───── Supplied material ─────

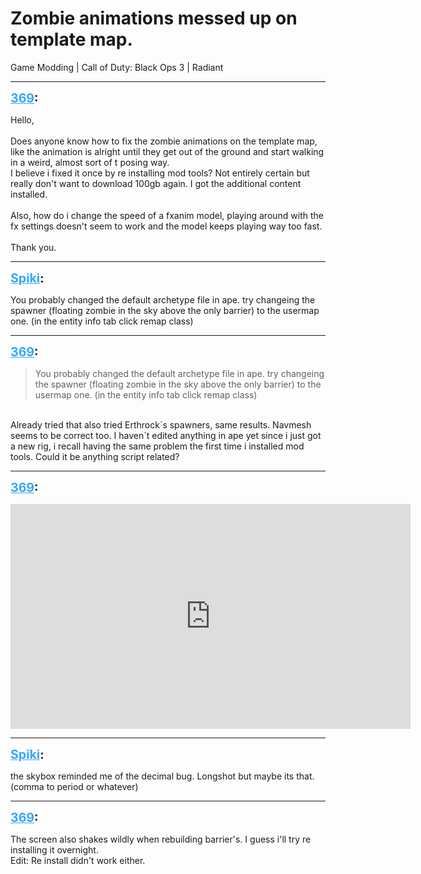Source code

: # Zombie animations messed up on template map.
Game Modding | Call of Duty: Black Ops 3 | Radiant

---
<strong style="font-size: 1.4em;"><span style="text-decoration: underline;text-decoration-color: #34a7f9;"><span style="color:#34a7f9;">369</span></span>:</strong>

<p>Hello, <br /><br />Does anyone know how to fix the zombie animations on the template map, like the animation is alright until they get out of the ground and start walking in a weird, almost sort of t posing way.<br />I believe i fixed it once by re installing mod tools? Not entirely certain but really don&#39;t want to download 100gb again. I got the additional content installed.<br /><br />Also, how do i change the speed of a fxanim model, playing around with the fx settings doesn&#39;t seem to work and the model keeps playing way too fast.<br /><br />Thank you.</p>

---
<strong style="font-size: 1.4em;"><span style="text-decoration: underline;text-decoration-color: #34a7f9;"><span style="color:#34a7f9;">Spiki</span></span>:</strong>

<p>You probably changed the default archetype file in ape. try changeing the spawner (floating zombie in the sky above the only barrier) to the usermap one. (in the entity info tab click remap class)</p>

---
<strong style="font-size: 1.4em;"><span style="text-decoration: underline;text-decoration-color: #34a7f9;"><span style="color:#34a7f9;">369</span></span>:</strong>

<p><blockquote>You probably changed the default archetype file in ape. try changeing the spawner (floating zombie in the sky above the only barrier) to the usermap one. (in the entity info tab click remap class)<br /></blockquote><br />Already tried that also tried Erthrock&#180;s spawners, same results. Navmesh seems to be correct too. I haven&#180;t edited anything in ape yet since i just got a new rig, i recall having the same problem the first time i installed mod tools. Could it be anything script related?</p>

---
<strong style="font-size: 1.4em;"><span style="text-decoration: underline;text-decoration-color: #34a7f9;"><span style="color:#34a7f9;">369</span></span>:</strong>

<p><iframe type="text/html" width="640" height="360" src="https://www.youtube.com/embed/pF4XW3qygEM" frameborder="0"></iframe></p>

---
<strong style="font-size: 1.4em;"><span style="text-decoration: underline;text-decoration-color: #34a7f9;"><span style="color:#34a7f9;">Spiki</span></span>:</strong>

<p>the skybox reminded me of the decimal bug. Longshot but maybe its that. (comma to period or whatever)</p>

---
<strong style="font-size: 1.4em;"><span style="text-decoration: underline;text-decoration-color: #34a7f9;"><span style="color:#34a7f9;">369</span></span>:</strong>

<p>The screen also shakes wildly when rebuilding barrier&#39;s. I guess i&#39;ll try re installing it overnight.<br />Edit: Re install didn&#39;t work either.</p>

─────

• Directions
Hand over the entries again, exactly as written and without the pictures.

• Answer box
Source code

: # Zombie animations messed up on template map.
Game Modding | Call of Duty: Black Ops 3 | Radiant

---
<strong style="font-size: 1.4em;"><span style="text-decoration: underline;text-decoration-color: #34a7f9;"><span style="color:#34a7f9;">369</span></span>:</strong>

<p>Hello, <br /><br />Does anyone know how to fix the zombie animations on the template map, like the animation is alright until they get out of the ground and start walking in a weird, almost sort of t posing way.<br />I believe i fixed it once by re installing mod tools? Not entirely certain but really don&#39;t want to download 100gb again. I got the additional content installed.<br /><br />Also, how do i change the speed of a fxanim model, playing around with the fx settings doesn&#39;t seem to work and the model keeps playing way too fast.<br /><br />Thank you.</p>

---
<strong style="font-size: 1.4em;"><span style="text-decoration: underline;text-decoration-color: #34a7f9;"><span style="color:#34a7f9;">Spiki</span></span>:</strong>

<p>You probably changed the default archetype file in ape. try changeing the spawner (floating zombie in the sky above the only barrier) to the usermap one. (in the entity info tab click remap class)</p>

---
<strong style="font-size: 1.4em;"><span style="text-decoration: underline;text-decoration-color: #34a7f9;"><span style="color:#34a7f9;">369</span></span>:</strong>

<p><blockquote>You probably changed the default archetype file in ape. try changeing the spawner (floating zombie in the sky above the only barrier) to the usermap one. (in the entity info tab click remap class)<br /></blockquote><br />Already tried that also tried Erthrock&#180;s spawners, same results. Navmesh seems to be correct too. I haven&#180;t edited anything in ape yet since i just got a new rig, i recall having the same problem the first time i installed mod tools. Could it be anything script related?</p>

---
<strong style="font-size: 1.4em;"><span style="text-decoration: underline;text-decoration-color: #34a7f9;"><span style="color:#34a7f9;">369</span></span>:</strong>

<p><iframe type="text/html" width="640" height="360" src="https://www.youtube.com/embed/pF4XW3qygEM" frameborder="0"></iframe></p>

---
<strong style="font-size: 1.4em;"><span style="text-decoration: underline;text-decoration-color: #34a7f9;"><span style="color:#34a7f9;">Spiki</span></span>:</strong>

<p>the skybox reminded me of the decimal bug. Longshot but maybe its that. (comma to period or whatever)</p>

---
<strong style="font-size: 1.4em;"><span style="text-decoration: underline;text-decoration-color: #34a7f9;"><span style="color:#34a7f9;">369</span></span>:</strong>

<p>The screen also shakes wildly when rebuilding barrier&#39;s. I guess i&#39;ll try re installing it overnight.<br />Edit: Re install didn&#39;t work either.</p>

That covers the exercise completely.